- [Task item]: Search the listing for the word "align" and copy every line where it turns up.
* * * * * * * * *
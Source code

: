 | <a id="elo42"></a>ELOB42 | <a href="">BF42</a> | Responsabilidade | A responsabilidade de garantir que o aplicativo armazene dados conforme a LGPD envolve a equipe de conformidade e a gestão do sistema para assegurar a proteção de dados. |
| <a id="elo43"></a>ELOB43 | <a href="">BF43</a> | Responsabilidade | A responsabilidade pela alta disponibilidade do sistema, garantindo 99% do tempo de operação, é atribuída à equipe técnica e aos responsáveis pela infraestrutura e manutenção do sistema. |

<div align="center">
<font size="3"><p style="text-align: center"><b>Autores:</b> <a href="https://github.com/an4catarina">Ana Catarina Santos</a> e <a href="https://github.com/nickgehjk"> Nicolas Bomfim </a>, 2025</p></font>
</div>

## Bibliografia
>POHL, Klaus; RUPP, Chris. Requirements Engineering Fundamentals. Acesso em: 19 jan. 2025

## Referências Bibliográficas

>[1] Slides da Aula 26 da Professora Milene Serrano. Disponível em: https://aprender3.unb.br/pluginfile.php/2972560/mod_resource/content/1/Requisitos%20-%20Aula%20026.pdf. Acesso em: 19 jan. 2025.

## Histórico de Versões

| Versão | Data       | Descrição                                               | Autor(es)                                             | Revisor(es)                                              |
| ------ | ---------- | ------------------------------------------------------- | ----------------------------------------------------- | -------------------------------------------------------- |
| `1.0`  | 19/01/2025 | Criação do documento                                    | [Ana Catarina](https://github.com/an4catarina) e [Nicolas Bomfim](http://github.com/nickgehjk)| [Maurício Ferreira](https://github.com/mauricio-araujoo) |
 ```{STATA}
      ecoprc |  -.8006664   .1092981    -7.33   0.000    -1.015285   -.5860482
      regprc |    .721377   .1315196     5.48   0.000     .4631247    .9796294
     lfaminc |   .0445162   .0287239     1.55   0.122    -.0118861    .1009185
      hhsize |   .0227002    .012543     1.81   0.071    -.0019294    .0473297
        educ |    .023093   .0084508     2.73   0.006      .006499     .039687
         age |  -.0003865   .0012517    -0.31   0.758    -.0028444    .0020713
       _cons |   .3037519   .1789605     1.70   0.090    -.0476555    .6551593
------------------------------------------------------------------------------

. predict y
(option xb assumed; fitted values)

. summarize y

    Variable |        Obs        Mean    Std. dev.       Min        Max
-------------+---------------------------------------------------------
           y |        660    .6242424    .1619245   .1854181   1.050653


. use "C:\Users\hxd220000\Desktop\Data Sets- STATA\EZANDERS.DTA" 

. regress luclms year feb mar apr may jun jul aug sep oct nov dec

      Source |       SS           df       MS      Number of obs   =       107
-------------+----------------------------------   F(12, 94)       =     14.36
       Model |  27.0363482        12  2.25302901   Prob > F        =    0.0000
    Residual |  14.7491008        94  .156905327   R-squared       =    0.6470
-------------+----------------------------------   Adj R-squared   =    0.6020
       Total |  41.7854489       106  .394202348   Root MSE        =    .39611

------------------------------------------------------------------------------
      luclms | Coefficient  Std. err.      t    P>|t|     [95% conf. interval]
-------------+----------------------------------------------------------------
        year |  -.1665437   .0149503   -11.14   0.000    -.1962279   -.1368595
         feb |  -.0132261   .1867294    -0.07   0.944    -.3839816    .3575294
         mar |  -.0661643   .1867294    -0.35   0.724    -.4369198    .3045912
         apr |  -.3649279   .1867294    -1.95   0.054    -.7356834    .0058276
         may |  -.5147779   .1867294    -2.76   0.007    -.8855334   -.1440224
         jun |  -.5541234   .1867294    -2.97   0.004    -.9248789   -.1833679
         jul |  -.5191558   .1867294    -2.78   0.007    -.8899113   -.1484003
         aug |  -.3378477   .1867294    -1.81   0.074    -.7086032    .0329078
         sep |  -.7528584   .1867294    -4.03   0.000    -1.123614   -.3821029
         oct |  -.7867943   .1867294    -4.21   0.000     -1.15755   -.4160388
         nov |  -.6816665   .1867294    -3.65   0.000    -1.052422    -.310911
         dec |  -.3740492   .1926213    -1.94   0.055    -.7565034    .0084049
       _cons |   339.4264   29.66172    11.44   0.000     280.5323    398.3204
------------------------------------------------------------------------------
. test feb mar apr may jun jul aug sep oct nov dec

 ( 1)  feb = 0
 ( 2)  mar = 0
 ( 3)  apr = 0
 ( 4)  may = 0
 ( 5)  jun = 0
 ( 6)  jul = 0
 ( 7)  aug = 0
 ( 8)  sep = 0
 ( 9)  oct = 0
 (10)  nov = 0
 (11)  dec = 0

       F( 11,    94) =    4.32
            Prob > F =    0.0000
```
* * * * * * * * *
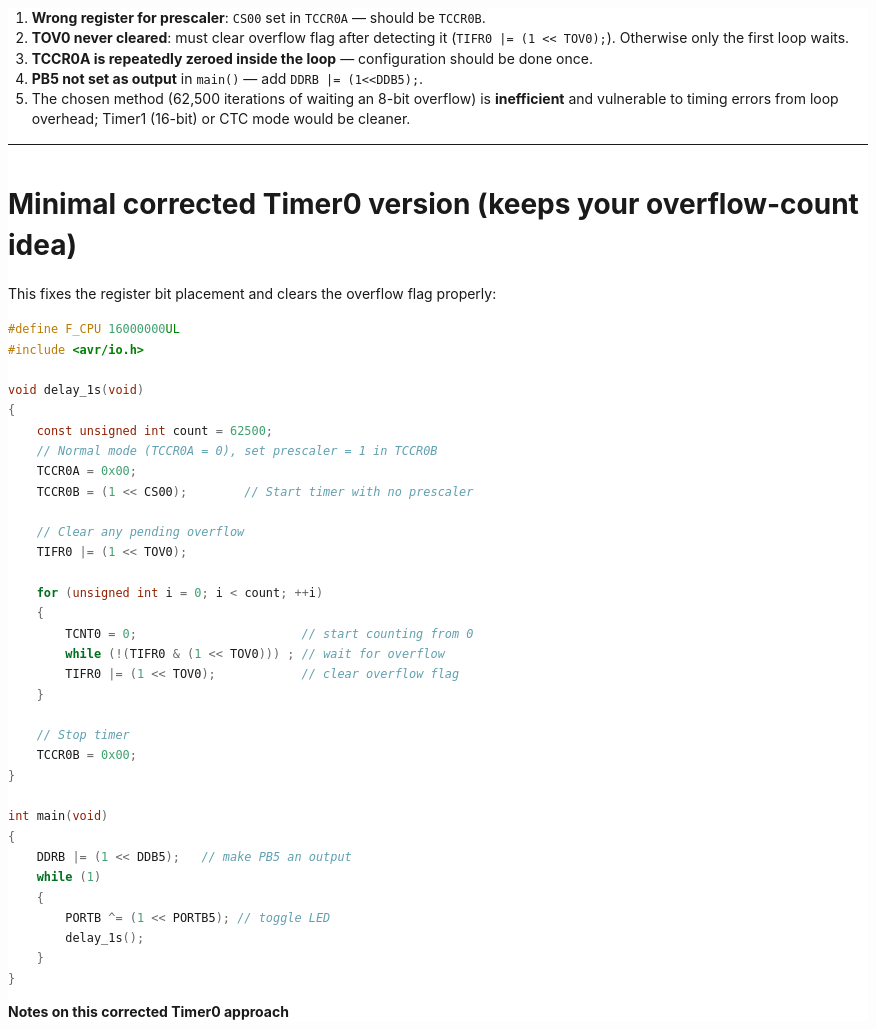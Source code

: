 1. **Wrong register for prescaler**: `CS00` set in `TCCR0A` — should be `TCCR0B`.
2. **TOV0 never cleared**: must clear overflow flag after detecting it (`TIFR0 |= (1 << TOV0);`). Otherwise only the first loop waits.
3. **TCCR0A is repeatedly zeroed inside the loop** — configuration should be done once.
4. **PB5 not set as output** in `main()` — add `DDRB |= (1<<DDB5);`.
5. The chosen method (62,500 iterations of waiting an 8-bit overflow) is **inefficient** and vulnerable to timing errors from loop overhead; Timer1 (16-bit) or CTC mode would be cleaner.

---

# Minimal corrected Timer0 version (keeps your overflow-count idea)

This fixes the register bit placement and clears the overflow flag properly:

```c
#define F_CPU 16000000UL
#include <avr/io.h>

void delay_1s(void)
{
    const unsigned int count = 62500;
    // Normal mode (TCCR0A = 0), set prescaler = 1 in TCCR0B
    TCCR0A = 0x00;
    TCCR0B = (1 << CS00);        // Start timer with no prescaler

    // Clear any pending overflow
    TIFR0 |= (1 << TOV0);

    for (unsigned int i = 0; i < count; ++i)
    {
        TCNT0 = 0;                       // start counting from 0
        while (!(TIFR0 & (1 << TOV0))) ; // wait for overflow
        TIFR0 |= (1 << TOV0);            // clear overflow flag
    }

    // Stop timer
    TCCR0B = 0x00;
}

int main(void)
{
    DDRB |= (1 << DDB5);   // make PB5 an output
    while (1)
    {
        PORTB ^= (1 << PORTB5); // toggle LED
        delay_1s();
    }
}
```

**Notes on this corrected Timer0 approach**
* * * * * * * * *
- [Answer below]:
<div align="center">
<font size="3"><p style="text-align: center"><b>Autores:</b> <a href="https://github.com/an4catarina">Ana Catarina Santos</a> e <a href="https://github.com/nickgehjk"> Nicolas Bomfim </a>, 2025</p></font>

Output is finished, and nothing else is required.